Did Africans really worship their ancestors? An African perspective (Part 1)

Guest post by Andy Alo

Many Africanists interested in African Traditional Religion have made the assertion that Africans worshipped (or are worshipping) their ancestors. However, field research that I conducted from 2002 to 2005, and completed in August 2008 in my own Lugbara ethnic group leads me to the conclusion that the worship of ancestors by Africans is a theological myth.

Simply Semantics

In the Lugbara language, the concept INZI conveys any attitude which externalizes consideration due to a person’s status. It means ‘respect’ when describing a person lacking respect for his superiors. Children’s respect for their parents (‘honor’) is expressed by the same concept INZI. Today, INZI is also applied to ‘worship’ or ‘adoration’ of God in Christian settings, but older native speakers of Lugbarati do not equate their previous ‘honor’ (INZI) towards ancestors with the present ‘worship” (INZI) of God. Ancestors were simply honored or given due respect.
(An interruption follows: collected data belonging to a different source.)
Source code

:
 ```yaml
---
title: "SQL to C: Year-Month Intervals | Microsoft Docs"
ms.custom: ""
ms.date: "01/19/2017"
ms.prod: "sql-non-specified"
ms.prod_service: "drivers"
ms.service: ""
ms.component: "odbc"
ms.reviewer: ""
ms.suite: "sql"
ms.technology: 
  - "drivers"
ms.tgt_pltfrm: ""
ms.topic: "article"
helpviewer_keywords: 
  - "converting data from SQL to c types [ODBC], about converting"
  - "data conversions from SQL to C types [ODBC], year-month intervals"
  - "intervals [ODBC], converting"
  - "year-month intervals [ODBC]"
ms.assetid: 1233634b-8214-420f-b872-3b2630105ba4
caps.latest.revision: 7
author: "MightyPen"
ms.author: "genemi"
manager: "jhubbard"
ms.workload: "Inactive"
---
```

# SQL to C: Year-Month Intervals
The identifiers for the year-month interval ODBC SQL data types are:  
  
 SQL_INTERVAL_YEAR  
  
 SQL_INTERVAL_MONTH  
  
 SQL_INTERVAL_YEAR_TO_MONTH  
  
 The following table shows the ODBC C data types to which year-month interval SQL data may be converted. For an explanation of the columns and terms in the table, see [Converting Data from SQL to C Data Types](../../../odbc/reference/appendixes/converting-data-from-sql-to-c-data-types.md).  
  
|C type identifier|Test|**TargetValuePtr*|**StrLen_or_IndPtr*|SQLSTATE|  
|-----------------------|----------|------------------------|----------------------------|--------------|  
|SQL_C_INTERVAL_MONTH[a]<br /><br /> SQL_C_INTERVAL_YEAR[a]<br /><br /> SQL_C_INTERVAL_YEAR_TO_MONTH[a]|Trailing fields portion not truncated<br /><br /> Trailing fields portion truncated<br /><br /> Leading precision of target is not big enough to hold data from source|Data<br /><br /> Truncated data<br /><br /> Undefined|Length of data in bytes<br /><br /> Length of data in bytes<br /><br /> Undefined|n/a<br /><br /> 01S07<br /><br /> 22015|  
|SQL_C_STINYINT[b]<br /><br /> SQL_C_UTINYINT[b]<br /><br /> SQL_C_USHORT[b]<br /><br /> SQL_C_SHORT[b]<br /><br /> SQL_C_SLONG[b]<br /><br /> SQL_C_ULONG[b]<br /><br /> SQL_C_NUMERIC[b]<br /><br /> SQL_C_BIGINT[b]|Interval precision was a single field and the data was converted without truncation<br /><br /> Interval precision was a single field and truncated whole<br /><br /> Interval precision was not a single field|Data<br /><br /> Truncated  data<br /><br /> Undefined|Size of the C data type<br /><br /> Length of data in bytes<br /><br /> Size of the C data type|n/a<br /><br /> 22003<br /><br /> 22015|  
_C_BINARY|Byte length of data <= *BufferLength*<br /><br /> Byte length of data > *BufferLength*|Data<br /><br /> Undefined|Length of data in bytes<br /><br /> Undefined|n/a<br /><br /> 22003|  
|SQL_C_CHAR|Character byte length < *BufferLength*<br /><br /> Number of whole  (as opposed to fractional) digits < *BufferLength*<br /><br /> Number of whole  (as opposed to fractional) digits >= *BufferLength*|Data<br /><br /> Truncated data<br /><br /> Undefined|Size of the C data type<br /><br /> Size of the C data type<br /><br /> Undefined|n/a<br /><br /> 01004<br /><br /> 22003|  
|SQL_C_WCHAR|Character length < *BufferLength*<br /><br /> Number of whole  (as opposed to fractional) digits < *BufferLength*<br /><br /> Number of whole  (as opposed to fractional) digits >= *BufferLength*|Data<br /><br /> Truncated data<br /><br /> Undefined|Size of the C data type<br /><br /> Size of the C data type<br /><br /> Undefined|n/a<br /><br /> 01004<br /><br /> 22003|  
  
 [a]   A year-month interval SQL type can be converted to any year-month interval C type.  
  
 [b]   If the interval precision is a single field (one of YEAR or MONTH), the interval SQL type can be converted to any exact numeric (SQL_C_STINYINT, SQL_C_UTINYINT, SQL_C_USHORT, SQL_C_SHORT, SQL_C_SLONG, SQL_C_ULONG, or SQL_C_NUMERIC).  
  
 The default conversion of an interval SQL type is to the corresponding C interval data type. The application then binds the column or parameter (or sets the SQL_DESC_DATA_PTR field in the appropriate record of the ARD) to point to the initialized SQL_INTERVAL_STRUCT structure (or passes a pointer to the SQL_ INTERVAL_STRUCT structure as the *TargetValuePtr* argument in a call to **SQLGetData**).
If the Lugbara did not worship ancestors, why then did they give ancestors food in some sacred places

Why give Food to Ancestors?

Commensality [eating together] in Lugbara culture is the ultimate way of expressing communion and brotherhood. All the members of the community not only share their resources by helping each other, but they also eat together. Traditionally, the ancestors have been part of the community; they are “present” even though they were gone. The Lugbara people would say, “They are with us.”

Every member of the community (except children) knew very well that the ancestors did not literally eat the food offered to them. The servants or “priests” of the community took the food on behalf of the ancestors. Sharing the food symbolized the communion between the living members and the members of the community who had gone on to the other side of the world.
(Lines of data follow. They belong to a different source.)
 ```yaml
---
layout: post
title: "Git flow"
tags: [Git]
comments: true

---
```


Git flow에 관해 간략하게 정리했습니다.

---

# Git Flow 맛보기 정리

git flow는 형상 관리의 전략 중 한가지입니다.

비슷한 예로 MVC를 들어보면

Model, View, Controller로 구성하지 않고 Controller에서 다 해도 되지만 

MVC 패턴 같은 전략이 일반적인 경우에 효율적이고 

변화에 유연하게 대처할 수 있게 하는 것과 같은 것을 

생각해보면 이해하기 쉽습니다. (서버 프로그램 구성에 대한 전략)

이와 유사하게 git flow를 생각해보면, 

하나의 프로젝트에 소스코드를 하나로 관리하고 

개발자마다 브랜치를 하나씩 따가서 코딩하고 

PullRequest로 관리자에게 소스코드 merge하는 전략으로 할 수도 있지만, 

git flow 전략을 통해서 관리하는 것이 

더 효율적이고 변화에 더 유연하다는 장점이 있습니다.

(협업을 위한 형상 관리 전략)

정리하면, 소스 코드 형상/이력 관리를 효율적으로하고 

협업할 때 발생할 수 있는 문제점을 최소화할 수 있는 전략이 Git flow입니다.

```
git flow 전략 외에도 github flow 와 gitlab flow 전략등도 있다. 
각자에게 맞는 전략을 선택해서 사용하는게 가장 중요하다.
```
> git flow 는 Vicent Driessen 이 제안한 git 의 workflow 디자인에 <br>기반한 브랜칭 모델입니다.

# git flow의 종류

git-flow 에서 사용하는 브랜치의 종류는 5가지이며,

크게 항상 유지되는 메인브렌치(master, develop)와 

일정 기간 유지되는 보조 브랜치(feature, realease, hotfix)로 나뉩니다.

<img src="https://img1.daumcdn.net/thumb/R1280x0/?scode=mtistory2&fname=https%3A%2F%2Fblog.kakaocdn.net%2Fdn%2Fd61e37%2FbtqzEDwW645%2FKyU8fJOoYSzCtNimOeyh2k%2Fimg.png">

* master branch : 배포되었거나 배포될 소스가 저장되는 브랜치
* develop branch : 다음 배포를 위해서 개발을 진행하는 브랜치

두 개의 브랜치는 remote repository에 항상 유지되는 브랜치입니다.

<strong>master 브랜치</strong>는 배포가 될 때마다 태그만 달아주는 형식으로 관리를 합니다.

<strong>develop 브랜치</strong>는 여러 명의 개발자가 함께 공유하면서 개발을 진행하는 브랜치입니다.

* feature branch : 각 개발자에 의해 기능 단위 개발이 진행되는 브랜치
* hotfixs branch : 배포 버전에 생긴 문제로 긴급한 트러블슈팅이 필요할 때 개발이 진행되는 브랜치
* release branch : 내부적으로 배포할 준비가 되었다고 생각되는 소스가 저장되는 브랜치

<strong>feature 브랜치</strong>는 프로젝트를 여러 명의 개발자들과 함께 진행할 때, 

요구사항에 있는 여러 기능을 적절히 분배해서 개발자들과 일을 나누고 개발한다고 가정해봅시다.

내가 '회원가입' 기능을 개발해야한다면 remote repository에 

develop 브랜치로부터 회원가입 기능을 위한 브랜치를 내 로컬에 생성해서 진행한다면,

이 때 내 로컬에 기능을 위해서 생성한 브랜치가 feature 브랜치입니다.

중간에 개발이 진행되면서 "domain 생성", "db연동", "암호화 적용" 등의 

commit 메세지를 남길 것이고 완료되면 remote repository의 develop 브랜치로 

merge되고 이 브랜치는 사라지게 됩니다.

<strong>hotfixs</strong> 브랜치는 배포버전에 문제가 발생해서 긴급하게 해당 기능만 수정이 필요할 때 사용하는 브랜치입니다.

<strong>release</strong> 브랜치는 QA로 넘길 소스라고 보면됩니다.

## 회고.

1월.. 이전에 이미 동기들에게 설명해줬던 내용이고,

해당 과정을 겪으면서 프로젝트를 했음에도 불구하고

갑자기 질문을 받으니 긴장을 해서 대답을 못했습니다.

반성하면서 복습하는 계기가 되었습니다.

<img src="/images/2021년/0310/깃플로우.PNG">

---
Thus, communion with the ancestors was not a form of “worship” or “adoration,” it simply remembered ancestors as part of the community. They were cherished and honored in the collective memory because they were metonymically representing the body of knowledge that guided the community in the different dimensions of community life: ethics, socio-economics, family matters, etc. Most references to ancestors occur in relation to the quest of truth, ethical decisions and other deliberations.

As you can see in the comments, this is not news to the anthropological world. But the rest of the world, especially the Christian world might not be aware that what had been labeled “ancestor worship” for a long time is not necessarily worship. We so easily judge other cultures using the wrong grid (looking through the lenses of our own culture) and at the same time justifying things that are very similar in our own culture.